By Stephen Young
By Stephen Young
By Stephen Young
By Jim Schutze
By Rachel Watts
By Lauren Drewes Daniels
With friends like this...
Representatives of seven historically black Texas colleges have a message for the anonymous author who is circulating an e-mail that claims Gov. George W. Bush is responsible for the schools' imminent closings:
Knock it off.
The e-mail says that Bush, who once served on the board of one of the schools, Dallas' Paul Quinn College, has shortchanged the colleges, denying them the financial support they need to survive. "There will be seven black colleges in Texas, which will close due to a lack of funds," the e-mail ungrammatically says. It also claims seven other black schools outside of Texas also are likely to close because of funding problems.
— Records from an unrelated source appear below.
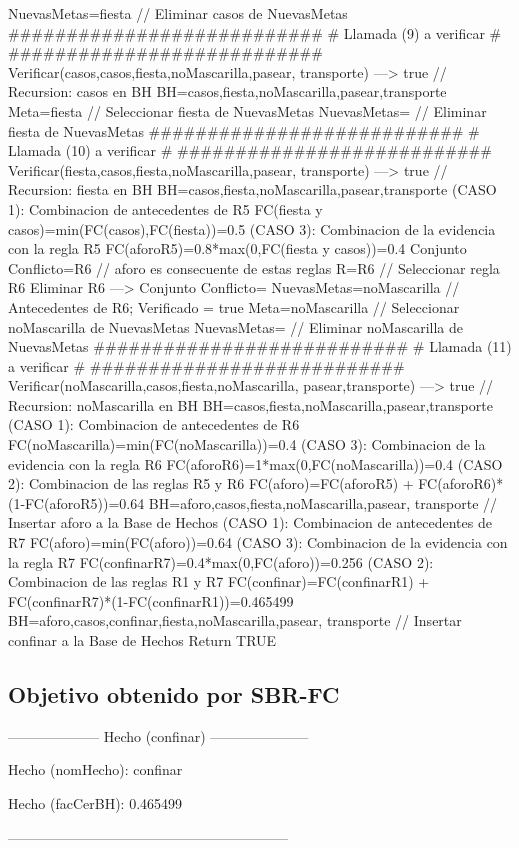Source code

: \begin{listing}[language=Pascal]
	NuevasMetas={fiesta} // Eliminar casos de NuevasMetas
  ###########################
  # Llamada (9) a verificar #
  ###########################
	Verificar(casos,{casos,fiesta,noMascarilla,pasear,
	transporte}) ---> true // Recursion: casos en BH
	BH={casos,fiesta,noMascarilla,pasear,transporte}
	Meta=fiesta // Seleccionar fiesta de NuevasMetas
	NuevasMetas={} // Eliminar fiesta de NuevasMetas
  ###########################
  # Llamada (10) a verificar #
  ###########################
	Verificar(fiesta,{casos,fiesta,noMascarilla,pasear,
	transporte}) ---> true // Recursion: fiesta en BH
	BH={casos,fiesta,noMascarilla,pasear,transporte}
	(CASO 1): Combinacion de antecedentes de R5
	 FC(fiesta y casos)=min(FC(casos),FC(fiesta))=0.5
	(CASO 3): Combinacion de la evidencia con la regla R5
	 FC(aforo{R5})=0.8*max(0,FC(fiesta y casos))=0.4
	Conjunto Conflicto={R6} // aforo es consecuente de estas reglas
	R={R6} // Seleccionar regla R6
	Eliminar R6 ---> Conjunto Conflicto={}
	NuevasMetas={noMascarilla} // Antecedentes de R6; Verificado = true
	Meta=noMascarilla // Seleccionar noMascarilla de NuevasMetas
	NuevasMetas={} // Eliminar noMascarilla de NuevasMetas
  ###########################
  # Llamada (11) a verificar #
  ###########################
	Verificar(noMascarilla,{casos,fiesta,noMascarilla,
	pasear,transporte}) ---> true // Recursion: noMascarilla en BH
	BH={casos,fiesta,noMascarilla,pasear,transporte}
	(CASO 1): Combinacion de antecedentes de R6
	 FC(noMascarilla)=min(FC(noMascarilla))=0.4
	(CASO 3): Combinacion de la evidencia con la regla R6
	 FC(aforo{R6})=1*max(0,FC(noMascarilla))=0.4
	(CASO 2): Combinacion de las reglas R5 y R6
	 FC(aforo)=FC(aforo{R5}) + FC(aforo{R6})*(1-FC(aforo{R5}))=0.64
	BH={aforo,casos,fiesta,noMascarilla,pasear,
	transporte} // Insertar aforo a la Base de Hechos
	(CASO 1): Combinacion de antecedentes de R7
	 FC(aforo)=min(FC(aforo))=0.64
	(CASO 3): Combinacion de la evidencia con la regla R7
	 FC(confinar{R7})=0.4*max(0,FC(aforo))=0.256
	(CASO 2): Combinacion de las reglas R1 y R7
	 FC(confinar)=FC(confinar{R1}) + FC(confinar{R7})*(1-FC(confinar{R1}))=0.465499
	BH={aforo,casos,confinar,fiesta,noMascarilla,pasear,
	transporte} // Insertar confinar a la Base de Hechos
Return TRUE
\end{listing}
\subsection{Objetivo obtenido por SBR-FC}
\begin{center}
\par -------------------- Hecho (confinar) ---------------------
\par Hecho (nomHecho): confinar
\par Hecho (facCerBH): 0.465499
\par ------------------------------------------------------------
\end{center}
The message, which is untrue, has been bouncing around the Internet since August, says Michael Vega, director of public affairs for Paul Quinn, a predominantly black school with 750 students in southern Dallas. (Bush served a year on Paul Quinn's board in 1990.) The e-mail tends to crop up whenever Bush's presidential campaign makes headlines, as it did this week with the governor's victory in the Iowa caucuses.
"Basically, it comes up whenever Bush is doing well," Vega says. "I guess it came out to hurt Bush, but it's hurting black colleges."
Vega says Paul Quinn has not suffered financially because of the e-mail, though he has spent a fair amount of time reassuring students and the press of that fact.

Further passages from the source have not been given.